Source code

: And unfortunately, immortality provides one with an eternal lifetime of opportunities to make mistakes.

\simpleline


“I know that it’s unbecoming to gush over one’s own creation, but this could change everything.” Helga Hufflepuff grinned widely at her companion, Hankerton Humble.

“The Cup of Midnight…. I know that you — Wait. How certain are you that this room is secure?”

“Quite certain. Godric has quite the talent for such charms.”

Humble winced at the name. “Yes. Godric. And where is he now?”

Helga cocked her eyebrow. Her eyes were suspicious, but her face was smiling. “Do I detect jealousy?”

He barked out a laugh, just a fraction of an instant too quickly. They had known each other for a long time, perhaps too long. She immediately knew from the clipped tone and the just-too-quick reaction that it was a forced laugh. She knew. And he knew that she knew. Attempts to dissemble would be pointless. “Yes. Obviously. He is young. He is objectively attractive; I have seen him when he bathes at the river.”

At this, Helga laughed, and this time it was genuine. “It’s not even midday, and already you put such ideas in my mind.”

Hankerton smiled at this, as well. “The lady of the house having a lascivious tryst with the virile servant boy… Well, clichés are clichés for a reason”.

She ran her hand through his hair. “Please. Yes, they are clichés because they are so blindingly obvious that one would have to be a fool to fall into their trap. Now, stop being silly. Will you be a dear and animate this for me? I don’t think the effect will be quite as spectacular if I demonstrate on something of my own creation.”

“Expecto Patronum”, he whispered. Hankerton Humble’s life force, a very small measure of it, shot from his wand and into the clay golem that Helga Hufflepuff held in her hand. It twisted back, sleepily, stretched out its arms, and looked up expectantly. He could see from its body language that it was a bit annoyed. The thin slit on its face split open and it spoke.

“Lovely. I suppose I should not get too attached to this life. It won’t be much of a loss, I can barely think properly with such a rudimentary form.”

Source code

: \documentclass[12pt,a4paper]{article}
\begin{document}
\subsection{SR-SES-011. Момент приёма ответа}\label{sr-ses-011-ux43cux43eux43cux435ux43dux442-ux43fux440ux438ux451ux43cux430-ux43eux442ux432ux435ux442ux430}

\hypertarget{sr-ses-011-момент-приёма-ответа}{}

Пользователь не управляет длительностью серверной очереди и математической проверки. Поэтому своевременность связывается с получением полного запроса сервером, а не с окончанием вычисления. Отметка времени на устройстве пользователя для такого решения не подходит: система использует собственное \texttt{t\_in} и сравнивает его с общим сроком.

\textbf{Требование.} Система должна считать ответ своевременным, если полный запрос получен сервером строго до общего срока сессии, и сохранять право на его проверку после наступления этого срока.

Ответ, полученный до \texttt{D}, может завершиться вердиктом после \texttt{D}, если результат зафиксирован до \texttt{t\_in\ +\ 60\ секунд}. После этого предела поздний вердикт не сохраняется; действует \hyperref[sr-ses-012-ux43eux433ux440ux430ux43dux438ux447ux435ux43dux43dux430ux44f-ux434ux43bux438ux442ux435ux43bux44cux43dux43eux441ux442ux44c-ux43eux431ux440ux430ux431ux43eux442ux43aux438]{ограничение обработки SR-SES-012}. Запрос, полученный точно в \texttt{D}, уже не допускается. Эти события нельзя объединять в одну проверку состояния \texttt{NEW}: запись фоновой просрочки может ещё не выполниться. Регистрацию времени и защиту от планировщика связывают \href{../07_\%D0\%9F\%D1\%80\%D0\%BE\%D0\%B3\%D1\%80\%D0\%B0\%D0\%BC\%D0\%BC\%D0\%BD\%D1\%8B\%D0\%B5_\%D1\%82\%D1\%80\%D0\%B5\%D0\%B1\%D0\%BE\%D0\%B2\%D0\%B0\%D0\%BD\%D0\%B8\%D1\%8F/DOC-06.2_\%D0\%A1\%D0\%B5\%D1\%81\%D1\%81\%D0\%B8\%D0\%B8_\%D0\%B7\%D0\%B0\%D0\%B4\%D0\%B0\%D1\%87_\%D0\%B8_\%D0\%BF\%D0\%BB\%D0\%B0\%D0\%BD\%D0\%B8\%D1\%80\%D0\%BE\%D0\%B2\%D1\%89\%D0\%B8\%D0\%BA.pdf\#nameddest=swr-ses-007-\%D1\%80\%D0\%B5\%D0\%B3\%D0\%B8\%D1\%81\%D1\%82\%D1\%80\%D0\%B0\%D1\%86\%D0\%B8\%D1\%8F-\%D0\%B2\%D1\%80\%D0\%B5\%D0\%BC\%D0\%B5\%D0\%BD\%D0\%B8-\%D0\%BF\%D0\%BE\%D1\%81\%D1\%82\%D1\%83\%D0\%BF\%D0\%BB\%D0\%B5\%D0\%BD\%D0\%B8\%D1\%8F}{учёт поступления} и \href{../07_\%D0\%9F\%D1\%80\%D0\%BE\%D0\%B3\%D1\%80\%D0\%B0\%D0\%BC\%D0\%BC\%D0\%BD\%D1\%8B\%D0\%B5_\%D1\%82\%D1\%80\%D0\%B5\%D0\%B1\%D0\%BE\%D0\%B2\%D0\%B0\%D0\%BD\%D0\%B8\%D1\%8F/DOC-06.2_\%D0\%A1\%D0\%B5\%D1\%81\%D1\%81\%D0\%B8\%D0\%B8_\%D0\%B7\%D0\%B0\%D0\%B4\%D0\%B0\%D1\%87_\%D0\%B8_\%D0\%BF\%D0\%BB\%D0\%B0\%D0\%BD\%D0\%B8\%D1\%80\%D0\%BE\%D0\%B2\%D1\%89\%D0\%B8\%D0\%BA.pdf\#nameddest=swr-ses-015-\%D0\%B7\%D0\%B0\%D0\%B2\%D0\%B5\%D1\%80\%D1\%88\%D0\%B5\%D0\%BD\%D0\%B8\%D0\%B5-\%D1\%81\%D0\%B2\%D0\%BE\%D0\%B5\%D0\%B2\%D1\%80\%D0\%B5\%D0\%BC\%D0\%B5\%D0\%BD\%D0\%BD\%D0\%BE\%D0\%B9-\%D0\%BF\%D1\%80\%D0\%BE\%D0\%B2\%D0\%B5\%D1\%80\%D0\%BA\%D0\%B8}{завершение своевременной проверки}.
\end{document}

■ Task brief: Write each line of the data above out again without altering a word.

■ Solution to this task:
Source code

: And unfortunately, immortality provides one with an eternal lifetime of opportunities to make mistakes.

\simpleline


“I know that it’s unbecoming to gush over one’s own creation, but this could change everything.” Helga Hufflepuff grinned widely at her companion, Hankerton Humble.

“The Cup of Midnight…. I know that you — Wait. How certain are you that this room is secure?”

“Quite certain. Godric has quite the talent for such charms.”

Humble winced at the name. “Yes. Godric. And where is he now?”

Helga cocked her eyebrow. Her eyes were suspicious, but her face was smiling. “Do I detect jealousy?”

He barked out a laugh, just a fraction of an instant too quickly. They had known each other for a long time, perhaps too long. She immediately knew from the clipped tone and the just-too-quick reaction that it was a forced laugh. She knew. And he knew that she knew. Attempts to dissemble would be pointless. “Yes. Obviously. He is young. He is objectively attractive; I have seen him when he bathes at the river.”

At this, Helga laughed, and this time it was genuine. “It’s not even midday, and already you put such ideas in my mind.”

Hankerton smiled at this, as well. “The lady of the house having a lascivious tryst with the virile servant boy… Well, clichés are clichés for a reason”.

She ran her hand through his hair. “Please. Yes, they are clichés because they are so blindingly obvious that one would have to be a fool to fall into their trap. Now, stop being silly. Will you be a dear and animate this for me? I don’t think the effect will be quite as spectacular if I demonstrate on something of my own creation.”

“Expecto Patronum”, he whispered. Hankerton Humble’s life force, a very small measure of it, shot from his wand and into the clay golem that Helga Hufflepuff held in her hand. It twisted back, sleepily, stretched out its arms, and looked up expectantly. He could see from its body language that it was a bit annoyed. The thin slit on its face split open and it spoke.

“Lovely. I suppose I should not get too attached to this life. It won’t be much of a loss, I can barely think properly with such a rudimentary form.”

Source code

: \documentclass[12pt,a4paper]{article}
\begin{document}
\subsection{SR-SES-011. Момент приёма ответа}\label{sr-ses-011-ux43cux43eux43cux435ux43dux442-ux43fux440ux438ux451ux43cux430-ux43eux442ux432ux435ux442ux430}

\hypertarget{sr-ses-011-момент-приёма-ответа}{}

Пользователь не управляет длительностью серверной очереди и математической проверки. Поэтому своевременность связывается с получением полного запроса сервером, а не с окончанием вычисления. Отметка времени на устройстве пользователя для такого решения не подходит: система использует собственное \texttt{t\_in} и сравнивает его с общим сроком.

\textbf{Требование.} Система должна считать ответ своевременным, если полный запрос получен сервером строго до общего срока сессии, и сохранять право на его проверку после наступления этого срока.

Ответ, полученный до \texttt{D}, может завершиться вердиктом после \texttt{D}, если результат зафиксирован до \texttt{t\_in\ +\ 60\ секунд}. После этого предела поздний вердикт не сохраняется; действует \hyperref[sr-ses-012-ux43eux433ux440ux430ux43dux438ux447ux435ux43dux43dux430ux44f-ux434ux43bux438ux442ux435ux43bux44cux43dux43eux441ux442ux44c-ux43eux431ux440ux430ux431ux43eux442ux43aux438]{ограничение обработки SR-SES-012}. Запрос, полученный точно в \texttt{D}, уже не допускается. Эти события нельзя объединять в одну проверку состояния \texttt{NEW}: запись фоновой просрочки может ещё не выполниться. Регистрацию времени и защиту от планировщика связывают \href{../07_\%D0\%9F\%D1\%80\%D0\%BE\%D0\%B3\%D1\%80\%D0\%B0\%D0\%BC\%D0\%BC\%D0\%BD\%D1\%8B\%D0\%B5_\%D1\%82\%D1\%80\%D0\%B5\%D0\%B1\%D0\%BE\%D0\%B2\%D0\%B0\%D0\%BD\%D0\%B8\%D1\%8F/DOC-06.2_\%D0\%A1\%D0\%B5\%D1\%81\%D1\%81\%D0\%B8\%D0\%B8_\%D0\%B7\%D0\%B0\%D0\%B4\%D0\%B0\%D1\%87_\%D0\%B8_\%D0\%BF\%D0\%BB\%D0\%B0\%D0\%BD\%D0\%B8\%D1\%80\%D0\%BE\%D0\%B2\%D1\%89\%D0\%B8\%D0\%BA.pdf\#nameddest=swr-ses-007-\%D1\%80\%D0\%B5\%D0\%B3\%D0\%B8\%D1\%81\%D1\%82\%D1\%80\%D0\%B0\%D1\%86\%D0\%B8\%D1\%8F-\%D0\%B2\%D1\%80\%D0\%B5\%D0\%BC\%D0\%B5\%D0\%BD\%D0\%B8-\%D0\%BF\%D0\%BE\%D1\%81\%D1\%82\%D1\%83\%D0\%BF\%D0\%BB\%D0\%B5\%D0\%BD\%D0\%B8\%D1\%8F}{учёт поступления} и \href{../07_\%D0\%9F\%D1\%80\%D0\%BE\%D0\%B3\%D1\%80\%D0\%B0\%D0\%BC\%D0\%BC\%D0\%BD\%D1\%8B\%D0\%B5_\%D1\%82\%D1\%80\%D0\%B5\%D0\%B1\%D0\%BE\%D0\%B2\%D0\%B0\%D0\%BD\%D0\%B8\%D1\%8F/DOC-06.2_\%D0\%A1\%D0\%B5\%D1\%81\%D1\%81\%D0\%B8\%D0\%B8_\%D0\%B7\%D0\%B0\%D0\%B4\%D0\%B0\%D1\%87_\%D0\%B8_\%D0\%BF\%D0\%BB\%D0\%B0\%D0\%BD\%D0\%B8\%D1\%80\%D0\%BE\%D0\%B2\%D1\%89\%D0\%B8\%D0\%BA.pdf\#nameddest=swr-ses-015-\%D0\%B7\%D0\%B0\%D0\%B2\%D0\%B5\%D1\%80\%D1\%88\%D0\%B5\%D0\%BD\%D0\%B8\%D0\%B5-\%D1\%81\%D0\%B2\%D0\%BE\%D0\%B5\%D0\%B2\%D1\%80\%D0\%B5\%D0\%BC\%D0\%B5\%D0\%BD\%D0\%BD\%D0\%BE\%D0\%B9-\%D0\%BF\%D1\%80\%D0\%BE\%D0\%B2\%D0\%B5\%D1\%80\%D0\%BA\%D0\%B8}{завершение своевременной проверки}.
\end{document}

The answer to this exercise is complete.